Vanaf de dag van surseance van betaling of een faillissement is de huurprijs een boedelschuld. Op 24 december 2021 heeft de Hoge Raad geoordeeld dat wettelijke of contractuele vertragingsrente over de als boedelschuld verschuldigde huurprijs ook als boedelschuld moet worden aangemerkt. In onderstaand artikel wordt ingegaan op wat boedelschulden zijn, hoe de Hoge Raad tot dit oordeel is gekomen en op contractuele rentebedingen in huurovereenkomsten
Leestijd 
Auteur artikel Marene van den Berg
Gepubliceerd 22 februari 2022
Laatst gewijzigd 22 februari 2022

Wat zijn boedelschulden?

In het faillissement worden vier type schulden onderscheiden: niet-verifieerbare schulden, concurrente schulden, preferente schulden en boedelschulden. Alleen de niet-verifieerbare schulden kunnen niet op het vermogen van failliet worden verhaald.
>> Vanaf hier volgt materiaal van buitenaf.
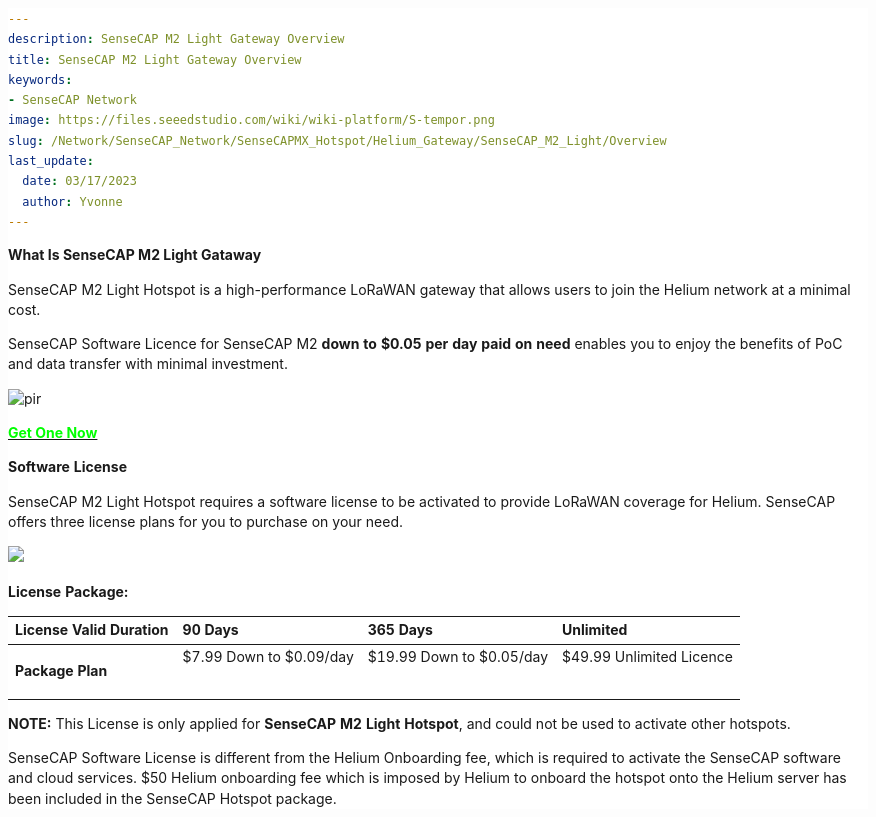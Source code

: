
 ```yaml
---
description: SenseCAP M2 Light Gateway Overview
title: SenseCAP M2 Light Gateway Overview
keywords:
- SenseCAP Network
image: https://files.seeedstudio.com/wiki/wiki-platform/S-tempor.png
slug: /Network/SenseCAP_Network/SenseCAPMX_Hotspot/Helium_Gateway/SenseCAP_M2_Light/Overview
last_update:
  date: 03/17/2023
  author: Yvonne
---
```



**What Is SenseCAP M2 Light Gataway**

SenseCAP M2 Light Hotspot is a high-performance LoRaWAN gateway that allows users to join the Helium network at a minimal cost.

SenseCAP Software Licence for SenseCAP M2 **down** **to** **\$0.05** **per** **day** **paid** **on** **need** enables you to enjoy the benefits of PoC and data transfer with minimal investment.

<p style={{textAlign: 'center'}}><img src="https://media-cdn.seeedstudio.com/media/catalog/product/cache/bb49d3ec4ee05b6f018e93f896b8a25d/1/-/1-sensecap-m2-light-hotspot-software-license--first_1_.jpg" alt="pir" width={600} height="auto" /></p>


<div class="get_one_now_container" style={{textAlign: 'center'}}>
    <a class="get_one_now_item" href="https://www.seeedstudio.com/SenseCAP-M2-Light-Hotspot-and-Software-License.html" target="_blank" rel="noopener noreferrer">
            <strong><span><font color={'FFFFFF'} size={"4"}> Get One Now </font></span></strong>
    </a>
</div>

**Software** **License**

SenseCAP M2 Light Hotspot requires a software license to be activated to provide LoRaWAN coverage for Helium. SenseCAP offers three license plans for you to purchase on your need.



![](https://files.seeedstudio.com/wiki/SenseCAP/LoRaWAN_Gateway/image2.png)

**License** **Package:**



|**License** **Valid** **Duration**|90 Days|365 Days|Unlimited|
| :- | :- | :- | :- |
|<p></p><p>**Package** **Plan**</p>|\$7.99             Down to \$0.09/day|\$19.99            Down to \$0.05/day|\$49.99          Unlimited Licence|

**NOTE:**  This License is only applied for **SenseCAP** **M2** **Light** **Hotspot**, and could not be used to activate other hotspots.




SenseCAP Software License is different from the Helium Onboarding fee, which is required to activate the          SenseCAP software and cloud services. $50 Helium onboarding fee which is imposed by Helium to onboard the hotspot onto the Helium server has been included in the SenseCAP Hotspot package.

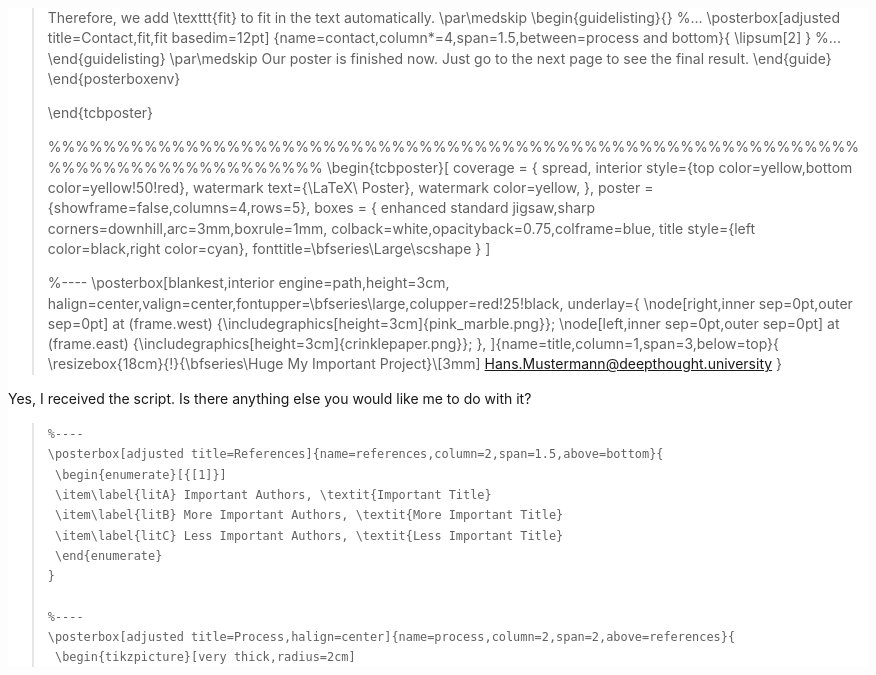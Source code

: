 > Therefore, we add \texttt{fit} to fit in the text automatically.
> \par\medskip
> \begin{guidelisting}{}
> %...
> \posterbox[adjusted title=Contact,fit,fit basedim=12pt]
>  {name=contact,column*=4,span=1.5,between=process and bottom}{
>  \lipsum[2]
> }
> %...
> \end{guidelisting}
> \par\medskip
> Our poster is finished now. Just go to the next page to see the final result.
> \end{guide}
> \end{posterboxenv}
> 
> \end{tcbposter}
> 
> %%%%%%%%%%%%%%%%%%%%%%%%%%%%%%%%%%%%%%%%%%%%%%%%%%%%%%%%%%%%%%%%%%%%%%%%%%%%%%%
> \begin{tcbposter}[
>  coverage = {
>  spread,
>  interior style={top color=yellow,bottom color=yellow!50!red},
>  watermark text={\LaTeX\ Poster},
>  watermark color=yellow,
>  },
>  poster = {showframe=false,columns=4,rows=5},
>  boxes = {
>  enhanced standard jigsaw,sharp corners=downhill,arc=3mm,boxrule=1mm,
>  colback=white,opacityback=0.75,colframe=blue,
>  title style={left color=black,right color=cyan},
>  fonttitle=\bfseries\Large\scshape
>  }
> ]
> 
> %----
> \posterbox[blankest,interior engine=path,height=3cm,
>  halign=center,valign=center,fontupper=\bfseries\large,colupper=red!25!black,
>  underlay={
>  \node[right,inner sep=0pt,outer sep=0pt] at (frame.west) {\includegraphics[height=3cm]{pink_marble.png}};
>  \node[left,inner sep=0pt,outer sep=0pt] at (frame.east) {\includegraphics[height=3cm]{crinklepaper.png}};
>  },
>  ]{name=title,column=1,span=3,below=top}{
>  \resizebox{18cm}{!}{\bfseries\Huge My Important Project}\\[3mm]
>  Hans.Mustermann@deepthought.university
> }
> ```

Yes, I received the script. Is there anything else you would like me to do with it?

> ```
> %----
> \posterbox[adjusted title=References]{name=references,column=2,span=1.5,above=bottom}{
>  \begin{enumerate}[{[1]}]
>  \item\label{litA} Important Authors, \textit{Important Title}
>  \item\label{litB} More Important Authors, \textit{More Important Title}
>  \item\label{litC} Less Important Authors, \textit{Less Important Title}
>  \end{enumerate}
> }
> 
> %----
> \posterbox[adjusted title=Process,halign=center]{name=process,column=2,span=2,above=references}{
>  \begin{tikzpicture}[very thick,radius=2cm]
Concurrente schulden en preferente schulden zijn zogeheten faillissementsschulden. Dit zijn schulden die voorafgaand het faillissement zijn ontstaan. Gedacht kan worden aan een schuldeiser die voor faillissementsdatum goederen heeft geleverd aan failliet en wiens factuur nooit is betaald. Deze schuldeiser kan zijn vordering ter verificatie bij de curator indienen. Na het verificatieproces zal vervolgens blijken of (een gedeelte van) de vordering van de schuldeiser kan worden voldaan uit de boedel.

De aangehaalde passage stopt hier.